Provided records:
·····

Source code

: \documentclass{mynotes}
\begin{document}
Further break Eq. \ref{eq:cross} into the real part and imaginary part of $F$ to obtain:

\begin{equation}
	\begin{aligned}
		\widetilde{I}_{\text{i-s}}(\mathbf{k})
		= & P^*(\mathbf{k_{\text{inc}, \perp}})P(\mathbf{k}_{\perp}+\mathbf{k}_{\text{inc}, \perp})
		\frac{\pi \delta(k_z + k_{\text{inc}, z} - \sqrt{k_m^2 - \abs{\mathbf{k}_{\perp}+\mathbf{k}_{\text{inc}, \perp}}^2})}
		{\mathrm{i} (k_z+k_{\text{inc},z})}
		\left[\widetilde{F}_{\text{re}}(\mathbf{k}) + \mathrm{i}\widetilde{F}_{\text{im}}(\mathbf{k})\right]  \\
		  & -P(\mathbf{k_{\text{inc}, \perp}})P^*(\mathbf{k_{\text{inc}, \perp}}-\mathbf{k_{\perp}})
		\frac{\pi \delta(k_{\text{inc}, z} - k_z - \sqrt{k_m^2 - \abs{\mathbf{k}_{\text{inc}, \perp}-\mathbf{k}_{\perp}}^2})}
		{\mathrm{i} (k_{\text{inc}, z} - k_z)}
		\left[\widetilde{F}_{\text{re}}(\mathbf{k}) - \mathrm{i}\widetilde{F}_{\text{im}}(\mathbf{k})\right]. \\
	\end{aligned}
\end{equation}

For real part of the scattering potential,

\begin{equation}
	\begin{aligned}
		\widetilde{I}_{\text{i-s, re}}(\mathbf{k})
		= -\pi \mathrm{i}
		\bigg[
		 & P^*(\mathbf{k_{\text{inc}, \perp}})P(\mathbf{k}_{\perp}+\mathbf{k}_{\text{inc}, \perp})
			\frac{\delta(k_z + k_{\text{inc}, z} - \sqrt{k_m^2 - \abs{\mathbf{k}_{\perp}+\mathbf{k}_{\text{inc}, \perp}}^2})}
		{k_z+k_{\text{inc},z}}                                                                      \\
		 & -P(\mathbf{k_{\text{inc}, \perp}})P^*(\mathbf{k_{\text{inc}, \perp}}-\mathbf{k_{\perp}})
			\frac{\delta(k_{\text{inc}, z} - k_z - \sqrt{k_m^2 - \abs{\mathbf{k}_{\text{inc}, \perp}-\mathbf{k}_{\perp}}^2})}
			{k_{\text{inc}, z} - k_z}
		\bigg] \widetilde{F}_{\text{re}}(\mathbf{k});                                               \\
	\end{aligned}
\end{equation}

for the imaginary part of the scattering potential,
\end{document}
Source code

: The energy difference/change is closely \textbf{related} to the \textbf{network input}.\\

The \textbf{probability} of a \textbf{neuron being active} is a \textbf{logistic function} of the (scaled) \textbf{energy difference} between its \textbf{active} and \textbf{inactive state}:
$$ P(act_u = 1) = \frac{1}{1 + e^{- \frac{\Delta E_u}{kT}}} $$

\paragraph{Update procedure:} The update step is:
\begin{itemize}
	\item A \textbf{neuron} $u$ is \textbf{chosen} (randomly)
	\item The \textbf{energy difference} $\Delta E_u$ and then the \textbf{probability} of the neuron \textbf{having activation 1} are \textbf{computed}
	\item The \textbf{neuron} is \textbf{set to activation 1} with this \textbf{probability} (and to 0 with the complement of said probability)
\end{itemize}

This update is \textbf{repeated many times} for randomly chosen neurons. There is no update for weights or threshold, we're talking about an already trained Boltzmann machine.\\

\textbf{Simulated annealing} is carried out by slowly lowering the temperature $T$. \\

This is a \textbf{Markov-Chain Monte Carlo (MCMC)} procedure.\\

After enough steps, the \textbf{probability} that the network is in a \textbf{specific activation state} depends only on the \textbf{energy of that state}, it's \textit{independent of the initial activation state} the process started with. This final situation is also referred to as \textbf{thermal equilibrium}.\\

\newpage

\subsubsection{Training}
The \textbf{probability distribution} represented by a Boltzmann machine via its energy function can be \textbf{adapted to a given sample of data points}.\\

·····

To do: Copy out the material in its entirety. Keep it exact.

Completed task:
Source code

: \documentclass{mynotes}
\begin{document}
Further break Eq. \ref{eq:cross} into the real part and imaginary part of $F$ to obtain:

\begin{equation}
	\begin{aligned}
		\widetilde{I}_{\text{i-s}}(\mathbf{k})
		= & P^*(\mathbf{k_{\text{inc}, \perp}})P(\mathbf{k}_{\perp}+\mathbf{k}_{\text{inc}, \perp})
		\frac{\pi \delta(k_z + k_{\text{inc}, z} - \sqrt{k_m^2 - \abs{\mathbf{k}_{\perp}+\mathbf{k}_{\text{inc}, \perp}}^2})}
		{\mathrm{i} (k_z+k_{\text{inc},z})}
		\left[\widetilde{F}_{\text{re}}(\mathbf{k}) + \mathrm{i}\widetilde{F}_{\text{im}}(\mathbf{k})\right]  \\
		  & -P(\mathbf{k_{\text{inc}, \perp}})P^*(\mathbf{k_{\text{inc}, \perp}}-\mathbf{k_{\perp}})
		\frac{\pi \delta(k_{\text{inc}, z} - k_z - \sqrt{k_m^2 - \abs{\mathbf{k}_{\text{inc}, \perp}-\mathbf{k}_{\perp}}^2})}
		{\mathrm{i} (k_{\text{inc}, z} - k_z)}
		\left[\widetilde{F}_{\text{re}}(\mathbf{k}) - \mathrm{i}\widetilde{F}_{\text{im}}(\mathbf{k})\right]. \\
	\end{aligned}
\end{equation}

For real part of the scattering potential,

\begin{equation}
	\begin{aligned}
		\widetilde{I}_{\text{i-s, re}}(\mathbf{k})
		= -\pi \mathrm{i}
		\bigg[
		 & P^*(\mathbf{k_{\text{inc}, \perp}})P(\mathbf{k}_{\perp}+\mathbf{k}_{\text{inc}, \perp})
			\frac{\delta(k_z + k_{\text{inc}, z} - \sqrt{k_m^2 - \abs{\mathbf{k}_{\perp}+\mathbf{k}_{\text{inc}, \perp}}^2})}
		{k_z+k_{\text{inc},z}}                                                                      \\
		 & -P(\mathbf{k_{\text{inc}, \perp}})P^*(\mathbf{k_{\text{inc}, \perp}}-\mathbf{k_{\perp}})
			\frac{\delta(k_{\text{inc}, z} - k_z - \sqrt{k_m^2 - \abs{\mathbf{k}_{\text{inc}, \perp}-\mathbf{k}_{\perp}}^2})}
			{k_{\text{inc}, z} - k_z}
		\bigg] \widetilde{F}_{\text{re}}(\mathbf{k});                                               \\
	\end{aligned}
\end{equation}

for the imaginary part of the scattering potential,
\end{document}
Source code

: The energy difference/change is closely \textbf{related} to the \textbf{network input}.\\

The \textbf{probability} of a \textbf{neuron being active} is a \textbf{logistic function} of the (scaled) \textbf{energy difference} between its \textbf{active} and \textbf{inactive state}:
$$ P(act_u = 1) = \frac{1}{1 + e^{- \frac{\Delta E_u}{kT}}} $$

\paragraph{Update procedure:} The update step is:
\begin{itemize}
	\item A \textbf{neuron} $u$ is \textbf{chosen} (randomly)
	\item The \textbf{energy difference} $\Delta E_u$ and then the \textbf{probability} of the neuron \textbf{having activation 1} are \textbf{computed}
	\item The \textbf{neuron} is \textbf{set to activation 1} with this \textbf{probability} (and to 0 with the complement of said probability)
\end{itemize}

This update is \textbf{repeated many times} for randomly chosen neurons. There is no update for weights or threshold, we're talking about an already trained Boltzmann machine.\\

\textbf{Simulated annealing} is carried out by slowly lowering the temperature $T$. \\

This is a \textbf{Markov-Chain Monte Carlo (MCMC)} procedure.\\

After enough steps, the \textbf{probability} that the network is in a \textbf{specific activation state} depends only on the \textbf{energy of that state}, it's \textit{independent of the initial activation state} the process started with. This final situation is also referred to as \textbf{thermal equilibrium}.\\

\newpage

\subsubsection{Training}
The \textbf{probability distribution} represented by a Boltzmann machine via its energy function can be \textbf{adapted to a given sample of data points}.\\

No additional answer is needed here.